For example, it was enough for a bad configuration of Amazon S3 storage for a specialized recruitment firm to disclose, without its knowledge, the personal information and the level of security clearance of thousands of candidates in the US private military sector.
A complex and ever-changing cloud ecosystem
Companies often use not one but multiple clouds. They typically work with a variety of vendors, including Amazon Web Services (AWS), Microsoft Azure, and Google Cloud Platform (GCP). This leads to the dispersion of resources across multiple instances, which complicates inventory and tracking tasks compared to on-premises hosting. It is also difficult to keep up with the rapid evolution of the underlying technologies: in March 2021 alone, the GCP release notes were almost daily.
To be able to control the security of this ecosystem, it is therefore necessary to have visibility on all these clouds. It is also necessary to be able to follow the impact of all the SaaS applications used by the different departments of the company: check the right settings during the implementation and with each evolution! That’s why it’s very useful to be able to rely on a single, unified tool like CSPM, because according to Gartner, “by 2025, 99% of cloud security breaches will be related to a client-side error.”

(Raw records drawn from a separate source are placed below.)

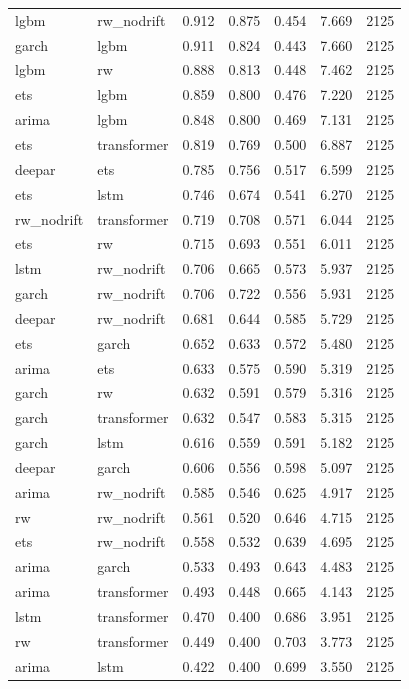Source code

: \begin{table}
\begin{tabular}{llrrrrr}
lgbm & rw\_nodrift & 0.912 & 0.875 & 0.454 & 7.669 & 2125 \\
garch & lgbm & 0.911 & 0.824 & 0.443 & 7.660 & 2125 \\
lgbm & rw & 0.888 & 0.813 & 0.448 & 7.462 & 2125 \\
ets & lgbm & 0.859 & 0.800 & 0.476 & 7.220 & 2125 \\
arima & lgbm & 0.848 & 0.800 & 0.469 & 7.131 & 2125 \\
ets & transformer & 0.819 & 0.769 & 0.500 & 6.887 & 2125 \\
deepar & ets & 0.785 & 0.756 & 0.517 & 6.599 & 2125 \\
ets & lstm & 0.746 & 0.674 & 0.541 & 6.270 & 2125 \\
rw\_nodrift & transformer & 0.719 & 0.708 & 0.571 & 6.044 & 2125 \\
ets & rw & 0.715 & 0.693 & 0.551 & 6.011 & 2125 \\
lstm & rw\_nodrift & 0.706 & 0.665 & 0.573 & 5.937 & 2125 \\
garch & rw\_nodrift & 0.706 & 0.722 & 0.556 & 5.931 & 2125 \\
deepar & rw\_nodrift & 0.681 & 0.644 & 0.585 & 5.729 & 2125 \\
ets & garch & 0.652 & 0.633 & 0.572 & 5.480 & 2125 \\
arima & ets & 0.633 & 0.575 & 0.590 & 5.319 & 2125 \\
garch & rw & 0.632 & 0.591 & 0.579 & 5.316 & 2125 \\
garch & transformer & 0.632 & 0.547 & 0.583 & 5.315 & 2125 \\
garch & lstm & 0.616 & 0.559 & 0.591 & 5.182 & 2125 \\
deepar & garch & 0.606 & 0.556 & 0.598 & 5.097 & 2125 \\
arima & rw\_nodrift & 0.585 & 0.546 & 0.625 & 4.917 & 2125 \\
rw & rw\_nodrift & 0.561 & 0.520 & 0.646 & 4.715 & 2125 \\
ets & rw\_nodrift & 0.558 & 0.532 & 0.639 & 4.695 & 2125 \\
arima & garch & 0.533 & 0.493 & 0.643 & 4.483 & 2125 \\
arima & transformer & 0.493 & 0.448 & 0.665 & 4.143 & 2125 \\
lstm & transformer & 0.470 & 0.400 & 0.686 & 3.951 & 2125 \\
rw & transformer & 0.449 & 0.400 & 0.703 & 3.773 & 2125 \\
arima & lstm & 0.422 & 0.400 & 0.699 & 3.550 & 2125 \\

\end{tabular}
\end{table}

CSPM simplifies centralized cloud management
Used in addition to secure cloud access gateways (CASBs) and cloud processing protection platforms (CWPP), cloud security posture management (CSPM) tools verify that your configurations comply with best practices: they improve compliance with cybersecurity standards such as CIS Benchmarks™ but they also contribute to your industry compliance (PCI, HIPAA) and regulatory (GDPR, etc.).

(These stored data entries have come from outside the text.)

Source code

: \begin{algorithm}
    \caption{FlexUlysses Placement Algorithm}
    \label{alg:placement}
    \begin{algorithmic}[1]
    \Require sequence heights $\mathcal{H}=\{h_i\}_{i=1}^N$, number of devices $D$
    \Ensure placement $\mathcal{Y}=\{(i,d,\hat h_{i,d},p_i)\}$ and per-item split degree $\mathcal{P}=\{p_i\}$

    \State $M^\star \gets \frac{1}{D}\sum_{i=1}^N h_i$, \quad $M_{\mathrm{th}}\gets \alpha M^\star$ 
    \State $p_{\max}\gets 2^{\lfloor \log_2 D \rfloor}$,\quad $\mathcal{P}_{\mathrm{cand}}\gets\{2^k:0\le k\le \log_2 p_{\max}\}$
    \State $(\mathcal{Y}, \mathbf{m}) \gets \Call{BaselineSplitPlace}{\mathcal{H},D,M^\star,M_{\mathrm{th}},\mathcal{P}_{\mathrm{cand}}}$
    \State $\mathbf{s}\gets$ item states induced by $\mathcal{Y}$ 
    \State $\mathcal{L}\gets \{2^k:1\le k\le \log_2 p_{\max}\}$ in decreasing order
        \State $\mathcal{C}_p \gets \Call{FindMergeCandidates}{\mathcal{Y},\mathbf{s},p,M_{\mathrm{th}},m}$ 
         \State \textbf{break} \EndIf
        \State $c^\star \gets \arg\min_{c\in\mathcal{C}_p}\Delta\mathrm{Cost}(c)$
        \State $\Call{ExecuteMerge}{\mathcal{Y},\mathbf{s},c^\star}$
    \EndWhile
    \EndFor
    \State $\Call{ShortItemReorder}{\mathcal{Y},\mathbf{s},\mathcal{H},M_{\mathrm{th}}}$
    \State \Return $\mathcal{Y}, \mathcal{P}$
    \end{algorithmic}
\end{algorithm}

Their operation is based on the continuous monitoring of the compliance of the configurations of the deployments in the cloud. The CSPM sets limits on allowed settings or behavior in the cloud. As a result, there are fewer configuration defects and uniform application of best practices, even in the case of complex systems.
In addition to the centralized management of cloud environments, CSPM tools have the advantage of integrating the notion of remediation. This ability to act in addition to detecting is comparable to that of EDR (Endpoint Detection & Response). Where the antivirus only detected (partial) problems on the terminals, the EDR has the ability to analyze and act or react.
How to set up a CSPM solution?
Like the CWPP offering analyzed here by Gartner, the CSPM market is very rich and active. The first step is therefore to select your partner carefully. This choice is all the more important as the responsibility is often shared between hosts and service providers. It is also necessary to check the functional redundancies beforehand.
Then, it is recommended to adopt a well-framed “project” approach that brings together security specialists but also and above all cloud players (CISO and his teams, cloud architects, DevOps experts, etc.). For Benjamin Leroux, Marketing Director Advens, “You have to go step by step, starting with a pilot perimeter: for example, a large group will test a combination of AWS and GCP on a geographical area or a function of the company before extending it to other markets or services.” Security features can then be added and integrated into existing solutions. Thus, CSPM alerts will go back to the SOC for better supervision, for example.
The CSPM is therefore an example of technology that it is good to let be managed by a trusted third party. The latter will be constantly aware of new security issues thanks to a specialized watch. It is also easier for a dedicated, trained and available service provider to process the amount of information reported by such a solution.